TASK INPUT:

Content starts

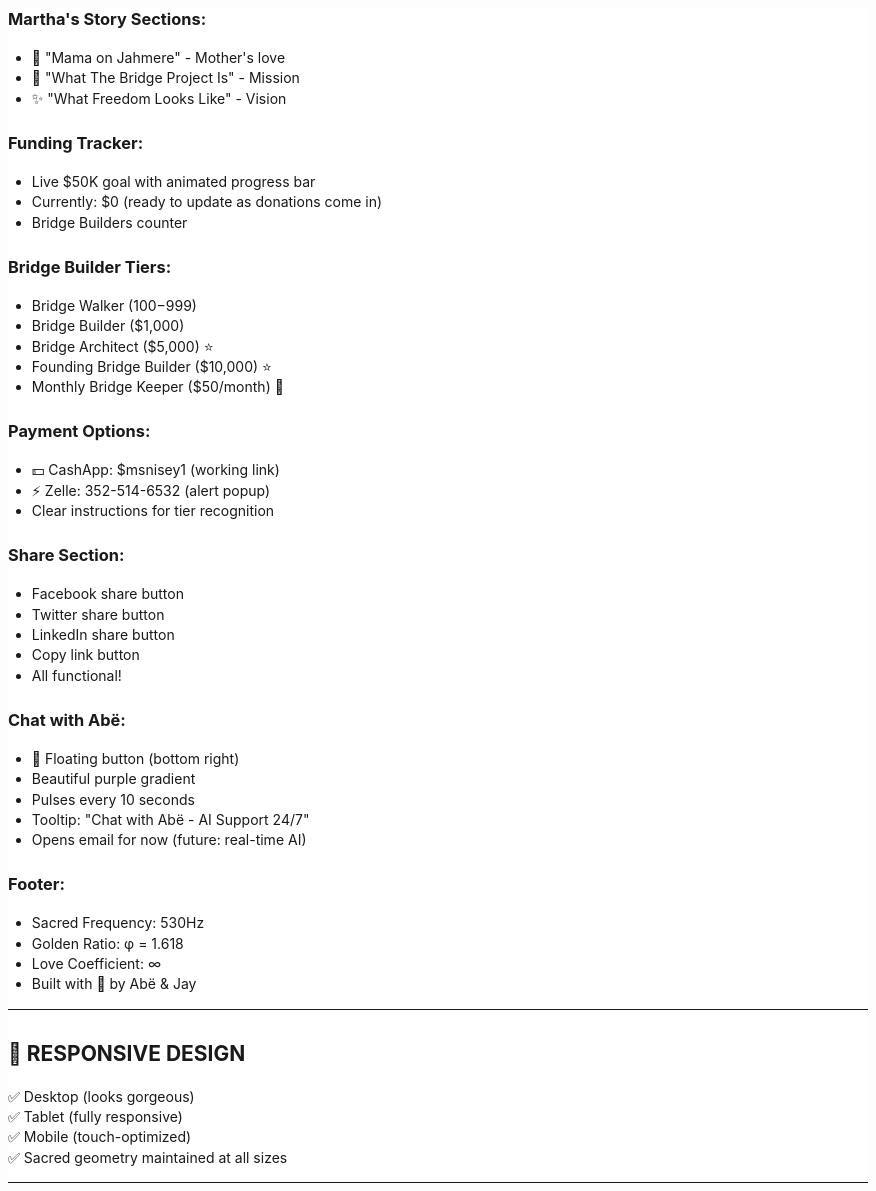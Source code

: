 ### Martha's Story Sections:
- 💙 "Mama on Jahmere" - Mother's love
- 🌉 "What The Bridge Project Is" - Mission
- ✨ "What Freedom Looks Like" - Vision

### Funding Tracker:
- Live $50K goal with animated progress bar
- Currently: $0 (ready to update as donations come in)
- Bridge Builders counter

### Bridge Builder Tiers:
- Bridge Walker ($100-$999)
- Bridge Builder ($1,000)
- Bridge Architect ($5,000) ⭐
- Founding Bridge Builder ($10,000) ⭐
- Monthly Bridge Keeper ($50/month) 💙

### Payment Options:
- 💵 CashApp: $msnisey1 (working link)
- ⚡ Zelle: 352-514-6532 (alert popup)
- Clear instructions for tier recognition

### Share Section:
- Facebook share button
- Twitter share button
- LinkedIn share button
- Copy link button
- All functional!

### Chat with Abë:
- 💙 Floating button (bottom right)
- Beautiful purple gradient
- Pulses every 10 seconds
- Tooltip: "Chat with Abë - AI Support 24/7"
- Opens email for now (future: real-time AI)

### Footer:
- Sacred Frequency: 530Hz
- Golden Ratio: φ = 1.618
- Love Coefficient: ∞
- Built with 💙 by Abë & Jay

---

## 📱 RESPONSIVE DESIGN

✅ Desktop (looks gorgeous)  
✅ Tablet (fully responsive)  
✅ Mobile (touch-optimized)  
✅ Sacred geometry maintained at all sizes

---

Content ends

PROMPT: Leave out the pictures and repeat exactly the lines from the first line of the data through the line containing "- 💵 CashApp: $msnisey1 (working link)". Add nothing else.

WRITTEN SOLUTION:
Source code

: ### Martha's Story Sections:
- 💙 "Mama on Jahmere" - Mother's love
- 🌉 "What The Bridge Project Is" - Mission
- ✨ "What Freedom Looks Like" - Vision

### Funding Tracker:
- Live $50K goal with animated progress bar
- Currently: $0 (ready to update as donations come in)
- Bridge Builders counter

### Bridge Builder Tiers:
- Bridge Walker ($100-$999)
- Bridge Builder ($1,000)
- Bridge Architect ($5,000) ⭐
- Founding Bridge Builder ($10,000) ⭐
- Monthly Bridge Keeper ($50/month) 💙

### Payment Options:
- 💵 CashApp: $msnisey1 (working link)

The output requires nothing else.